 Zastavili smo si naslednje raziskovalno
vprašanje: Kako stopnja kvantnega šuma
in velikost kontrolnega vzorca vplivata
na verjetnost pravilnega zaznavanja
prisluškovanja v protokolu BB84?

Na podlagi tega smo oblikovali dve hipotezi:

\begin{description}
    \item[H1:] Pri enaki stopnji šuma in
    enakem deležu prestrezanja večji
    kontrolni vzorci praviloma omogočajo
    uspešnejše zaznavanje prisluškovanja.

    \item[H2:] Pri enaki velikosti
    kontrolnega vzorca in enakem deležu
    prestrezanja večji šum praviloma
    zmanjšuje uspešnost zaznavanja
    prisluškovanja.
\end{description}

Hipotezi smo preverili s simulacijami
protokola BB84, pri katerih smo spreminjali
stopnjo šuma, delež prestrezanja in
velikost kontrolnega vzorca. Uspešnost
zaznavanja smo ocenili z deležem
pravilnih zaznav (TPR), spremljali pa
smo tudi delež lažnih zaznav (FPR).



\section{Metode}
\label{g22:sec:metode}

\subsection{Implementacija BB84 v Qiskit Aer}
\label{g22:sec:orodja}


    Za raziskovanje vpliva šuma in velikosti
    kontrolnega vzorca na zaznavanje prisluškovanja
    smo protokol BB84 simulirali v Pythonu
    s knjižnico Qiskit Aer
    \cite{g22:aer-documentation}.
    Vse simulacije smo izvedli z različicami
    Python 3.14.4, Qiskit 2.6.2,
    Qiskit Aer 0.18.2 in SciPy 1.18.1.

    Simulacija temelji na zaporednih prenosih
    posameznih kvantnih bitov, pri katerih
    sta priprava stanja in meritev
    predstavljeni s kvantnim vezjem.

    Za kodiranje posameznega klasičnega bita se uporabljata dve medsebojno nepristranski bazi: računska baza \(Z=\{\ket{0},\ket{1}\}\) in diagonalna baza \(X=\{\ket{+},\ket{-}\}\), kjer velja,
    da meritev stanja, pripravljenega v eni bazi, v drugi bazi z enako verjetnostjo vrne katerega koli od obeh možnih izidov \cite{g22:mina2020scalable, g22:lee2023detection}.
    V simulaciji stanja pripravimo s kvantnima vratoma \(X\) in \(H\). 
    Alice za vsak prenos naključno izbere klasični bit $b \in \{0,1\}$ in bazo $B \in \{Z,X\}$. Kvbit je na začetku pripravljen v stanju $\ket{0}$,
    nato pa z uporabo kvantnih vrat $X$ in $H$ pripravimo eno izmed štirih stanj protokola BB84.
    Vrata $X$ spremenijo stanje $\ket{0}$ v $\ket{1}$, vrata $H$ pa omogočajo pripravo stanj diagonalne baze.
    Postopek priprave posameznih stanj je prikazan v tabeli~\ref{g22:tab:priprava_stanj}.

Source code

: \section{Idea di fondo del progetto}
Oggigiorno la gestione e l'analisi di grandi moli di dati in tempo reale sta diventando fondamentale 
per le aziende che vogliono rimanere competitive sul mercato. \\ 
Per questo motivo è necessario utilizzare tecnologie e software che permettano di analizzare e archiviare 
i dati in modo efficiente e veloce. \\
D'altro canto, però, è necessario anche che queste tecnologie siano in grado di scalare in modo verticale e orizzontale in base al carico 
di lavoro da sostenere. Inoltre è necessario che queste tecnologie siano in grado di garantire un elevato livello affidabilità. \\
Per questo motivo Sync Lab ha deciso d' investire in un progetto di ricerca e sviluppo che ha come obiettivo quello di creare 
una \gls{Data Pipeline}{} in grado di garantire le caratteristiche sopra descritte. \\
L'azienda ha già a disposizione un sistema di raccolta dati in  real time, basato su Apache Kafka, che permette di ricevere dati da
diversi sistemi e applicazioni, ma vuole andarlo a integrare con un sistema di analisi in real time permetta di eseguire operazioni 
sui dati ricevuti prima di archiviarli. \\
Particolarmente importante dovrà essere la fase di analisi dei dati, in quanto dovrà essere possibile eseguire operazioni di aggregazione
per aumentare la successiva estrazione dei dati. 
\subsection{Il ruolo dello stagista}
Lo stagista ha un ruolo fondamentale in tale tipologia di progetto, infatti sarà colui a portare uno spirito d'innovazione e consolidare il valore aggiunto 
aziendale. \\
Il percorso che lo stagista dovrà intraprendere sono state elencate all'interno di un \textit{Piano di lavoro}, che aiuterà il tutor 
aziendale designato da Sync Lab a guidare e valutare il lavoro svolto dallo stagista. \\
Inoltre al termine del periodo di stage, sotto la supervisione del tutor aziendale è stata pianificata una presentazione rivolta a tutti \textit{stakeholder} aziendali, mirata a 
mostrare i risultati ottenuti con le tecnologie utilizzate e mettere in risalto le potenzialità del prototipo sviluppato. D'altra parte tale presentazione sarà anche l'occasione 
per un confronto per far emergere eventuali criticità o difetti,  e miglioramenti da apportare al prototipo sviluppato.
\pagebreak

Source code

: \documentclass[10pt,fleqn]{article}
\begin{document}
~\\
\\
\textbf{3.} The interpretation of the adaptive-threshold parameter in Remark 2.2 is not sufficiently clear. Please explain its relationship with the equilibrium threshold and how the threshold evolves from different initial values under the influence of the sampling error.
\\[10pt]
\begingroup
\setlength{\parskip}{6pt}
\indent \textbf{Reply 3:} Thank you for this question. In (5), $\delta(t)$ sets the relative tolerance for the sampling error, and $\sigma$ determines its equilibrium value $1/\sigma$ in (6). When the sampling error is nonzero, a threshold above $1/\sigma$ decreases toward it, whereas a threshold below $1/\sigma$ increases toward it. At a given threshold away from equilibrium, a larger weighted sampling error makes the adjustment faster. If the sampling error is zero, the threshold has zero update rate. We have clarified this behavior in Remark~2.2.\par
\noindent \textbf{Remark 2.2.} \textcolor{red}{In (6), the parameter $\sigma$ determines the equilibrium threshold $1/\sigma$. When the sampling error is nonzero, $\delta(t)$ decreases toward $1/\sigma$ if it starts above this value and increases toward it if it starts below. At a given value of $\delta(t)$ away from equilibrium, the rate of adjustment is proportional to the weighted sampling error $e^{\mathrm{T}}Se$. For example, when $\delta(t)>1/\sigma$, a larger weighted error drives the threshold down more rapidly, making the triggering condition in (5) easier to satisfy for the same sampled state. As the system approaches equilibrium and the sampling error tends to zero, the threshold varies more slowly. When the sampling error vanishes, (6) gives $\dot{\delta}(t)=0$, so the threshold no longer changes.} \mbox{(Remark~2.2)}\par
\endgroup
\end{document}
----------
Work instruction →
Could you quote the material above in full, exactly as it stands?

Task result →
 Zastavili smo si naslednje raziskovalno
vprašanje: Kako stopnja kvantnega šuma
in velikost kontrolnega vzorca vplivata
na verjetnost pravilnega zaznavanja
prisluškovanja v protokolu BB84?

Na podlagi tega smo oblikovali dve hipotezi:

\begin{description}
    \item[H1:] Pri enaki stopnji šuma in
    enakem deležu prestrezanja večji
    kontrolni vzorci praviloma omogočajo
    uspešnejše zaznavanje prisluškovanja.

    \item[H2:] Pri enaki velikosti
    kontrolnega vzorca in enakem deležu
    prestrezanja večji šum praviloma
    zmanjšuje uspešnost zaznavanja
    prisluškovanja.
\end{description}

Hipotezi smo preverili s simulacijami
protokola BB84, pri katerih smo spreminjali
stopnjo šuma, delež prestrezanja in
velikost kontrolnega vzorca. Uspešnost
zaznavanja smo ocenili z deležem
pravilnih zaznav (TPR), spremljali pa
smo tudi delež lažnih zaznav (FPR).



\section{Metode}
\label{g22:sec:metode}

\subsection{Implementacija BB84 v Qiskit Aer}
\label{g22:sec:orodja}


    Za raziskovanje vpliva šuma in velikosti
    kontrolnega vzorca na zaznavanje prisluškovanja
    smo protokol BB84 simulirali v Pythonu
    s knjižnico Qiskit Aer
    \cite{g22:aer-documentation}.
    Vse simulacije smo izvedli z različicami
    Python 3.14.4, Qiskit 2.6.2,
    Qiskit Aer 0.18.2 in SciPy 1.18.1.

    Simulacija temelji na zaporednih prenosih
    posameznih kvantnih bitov, pri katerih
    sta priprava stanja in meritev
    predstavljeni s kvantnim vezjem.

    Za kodiranje posameznega klasičnega bita se uporabljata dve medsebojno nepristranski bazi: računska baza \(Z=\{\ket{0},\ket{1}\}\) in diagonalna baza \(X=\{\ket{+},\ket{-}\}\), kjer velja,
    da meritev stanja, pripravljenega v eni bazi, v drugi bazi z enako verjetnostjo vrne katerega koli od obeh možnih izidov \cite{g22:mina2020scalable, g22:lee2023detection}.
    V simulaciji stanja pripravimo s kvantnima vratoma \(X\) in \(H\). 
    Alice za vsak prenos naključno izbere klasični bit $b \in \{0,1\}$ in bazo $B \in \{Z,X\}$. Kvbit je na začetku pripravljen v stanju $\ket{0}$,
    nato pa z uporabo kvantnih vrat $X$ in $H$ pripravimo eno izmed štirih stanj protokola BB84.
    Vrata $X$ spremenijo stanje $\ket{0}$ v $\ket{1}$, vrata $H$ pa omogočajo pripravo stanj diagonalne baze.
    Postopek priprave posameznih stanj je prikazan v tabeli~\ref{g22:tab:priprava_stanj}.

Source code

: \section{Idea di fondo del progetto}
Oggigiorno la gestione e l'analisi di grandi moli di dati in tempo reale sta diventando fondamentale 
per le aziende che vogliono rimanere competitive sul mercato. \\ 
Per questo motivo è necessario utilizzare tecnologie e software che permettano di analizzare e archiviare 
i dati in modo efficiente e veloce. \\
D'altro canto, però, è necessario anche che queste tecnologie siano in grado di scalare in modo verticale e orizzontale in base al carico 
di lavoro da sostenere. Inoltre è necessario che queste tecnologie siano in grado di garantire un elevato livello affidabilità. \\
Per questo motivo Sync Lab ha deciso d' investire in un progetto di ricerca e sviluppo che ha come obiettivo quello di creare 
una \gls{Data Pipeline}{} in grado di garantire le caratteristiche sopra descritte. \\
L'azienda ha già a disposizione un sistema di raccolta dati in  real time, basato su Apache Kafka, che permette di ricevere dati da
diversi sistemi e applicazioni, ma vuole andarlo a integrare con un sistema di analisi in real time permetta di eseguire operazioni 
sui dati ricevuti prima di archiviarli. \\
Particolarmente importante dovrà essere la fase di analisi dei dati, in quanto dovrà essere possibile eseguire operazioni di aggregazione
per aumentare la successiva estrazione dei dati. 
\subsection{Il ruolo dello stagista}
Lo stagista ha un ruolo fondamentale in tale tipologia di progetto, infatti sarà colui a portare uno spirito d'innovazione e consolidare il valore aggiunto 
aziendale. \\
Il percorso che lo stagista dovrà intraprendere sono state elencate all'interno di un \textit{Piano di lavoro}, che aiuterà il tutor 
aziendale designato da Sync Lab a guidare e valutare il lavoro svolto dallo stagista. \\
Inoltre al termine del periodo di stage, sotto la supervisione del tutor aziendale è stata pianificata una presentazione rivolta a tutti \textit{stakeholder} aziendali, mirata a 
mostrare i risultati ottenuti con le tecnologie utilizzate e mettere in risalto le potenzialità del prototipo sviluppato. D'altra parte tale presentazione sarà anche l'occasione 
per un confronto per far emergere eventuali criticità o difetti,  e miglioramenti da apportare al prototipo sviluppato.
\pagebreak

Source code

: \documentclass[10pt,fleqn]{article}
\begin{document}
~\\
\\
\textbf{3.} The interpretation of the adaptive-threshold parameter in Remark 2.2 is not sufficiently clear. Please explain its relationship with the equilibrium threshold and how the threshold evolves from different initial values under the influence of the sampling error.
\\[10pt]
\begingroup
\setlength{\parskip}{6pt}
\indent \textbf{Reply 3:} Thank you for this question. In (5), $\delta(t)$ sets the relative tolerance for the sampling error, and $\sigma$ determines its equilibrium value $1/\sigma$ in (6). When the sampling error is nonzero, a threshold above $1/\sigma$ decreases toward it, whereas a threshold below $1/\sigma$ increases toward it. At a given threshold away from equilibrium, a larger weighted sampling error makes the adjustment faster. If the sampling error is zero, the threshold has zero update rate. We have clarified this behavior in Remark~2.2.\par
\noindent \textbf{Remark 2.2.} \textcolor{red}{In (6), the parameter $\sigma$ determines the equilibrium threshold $1/\sigma$. When the sampling error is nonzero, $\delta(t)$ decreases toward $1/\sigma$ if it starts above this value and increases toward it if it starts below. At a given value of $\delta(t)$ away from equilibrium, the rate of adjustment is proportional to the weighted sampling error $e^{\mathrm{T}}Se$. For example, when $\delta(t)>1/\sigma$, a larger weighted error drives the threshold down more rapidly, making the triggering condition in (5) easier to satisfy for the same sampled state. As the system approaches equilibrium and the sampling error tends to zero, the threshold varies more slowly. When the sampling error vanishes, (6) gives $\dot{\delta}(t)=0$, so the threshold no longer changes.} \mbox{(Remark~2.2)}\par
\endgroup
\end{document}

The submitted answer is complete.